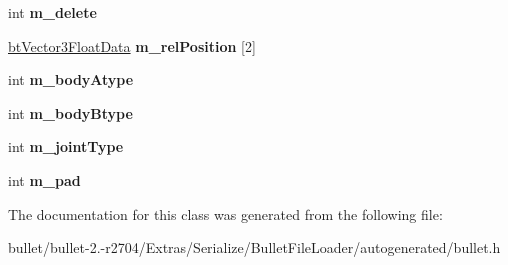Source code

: \begin{DoxyCompactItemize}
\item 
\hypertarget{class_bullet_1_1bt_soft_body_joint_data_ab4dbc59646bbf784d1246072db034848}{int {\bfseries m\+\_\+delete}}\label{class_bullet_1_1bt_soft_body_joint_data_ab4dbc59646bbf784d1246072db034848}

\item 
\hypertarget{class_bullet_1_1bt_soft_body_joint_data_ac14a72babe5cb540aef223e19fd20f1c}{\hyperlink{class_bullet_1_1bt_vector3_float_data}{bt\+Vector3\+Float\+Data} {\bfseries m\+\_\+rel\+Position} \mbox{[}2\mbox{]}}\label{class_bullet_1_1bt_soft_body_joint_data_ac14a72babe5cb540aef223e19fd20f1c}

\item 
\hypertarget{class_bullet_1_1bt_soft_body_joint_data_a3c86c6b3664d307784c975926580a1fc}{int {\bfseries m\+\_\+body\+Atype}}\label{class_bullet_1_1bt_soft_body_joint_data_a3c86c6b3664d307784c975926580a1fc}

\item 
\hypertarget{class_bullet_1_1bt_soft_body_joint_data_aaefa0a7ef5de2a30e072c111b87e0e70}{int {\bfseries m\+\_\+body\+Btype}}\label{class_bullet_1_1bt_soft_body_joint_data_aaefa0a7ef5de2a30e072c111b87e0e70}

\item 
\hypertarget{class_bullet_1_1bt_soft_body_joint_data_a6530a9cfbad0c1ca9dbfa95a1b2eeab0}{int {\bfseries m\+\_\+joint\+Type}}\label{class_bullet_1_1bt_soft_body_joint_data_a6530a9cfbad0c1ca9dbfa95a1b2eeab0}

\item 
\hypertarget{class_bullet_1_1bt_soft_body_joint_data_aa8607ab1a73afdace4469c58f71c2efc}{int {\bfseries m\+\_\+pad}}\label{class_bullet_1_1bt_soft_body_joint_data_aa8607ab1a73afdace4469c58f71c2efc}

\end{DoxyCompactItemize}


The documentation for this class was generated from the following file\+:\begin{DoxyCompactItemize}
\item 
bullet/bullet-\/2.-\/r2704/\+Extras/\+Serialize/\+Bullet\+File\+Loader/autogenerated/bullet.\+h\end{DoxyCompactItemize}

******************************

[Exercise goal]
Count how many lines in the entries hold "DoxyCompactItemize" and reply with that number alone.

[Response box]
4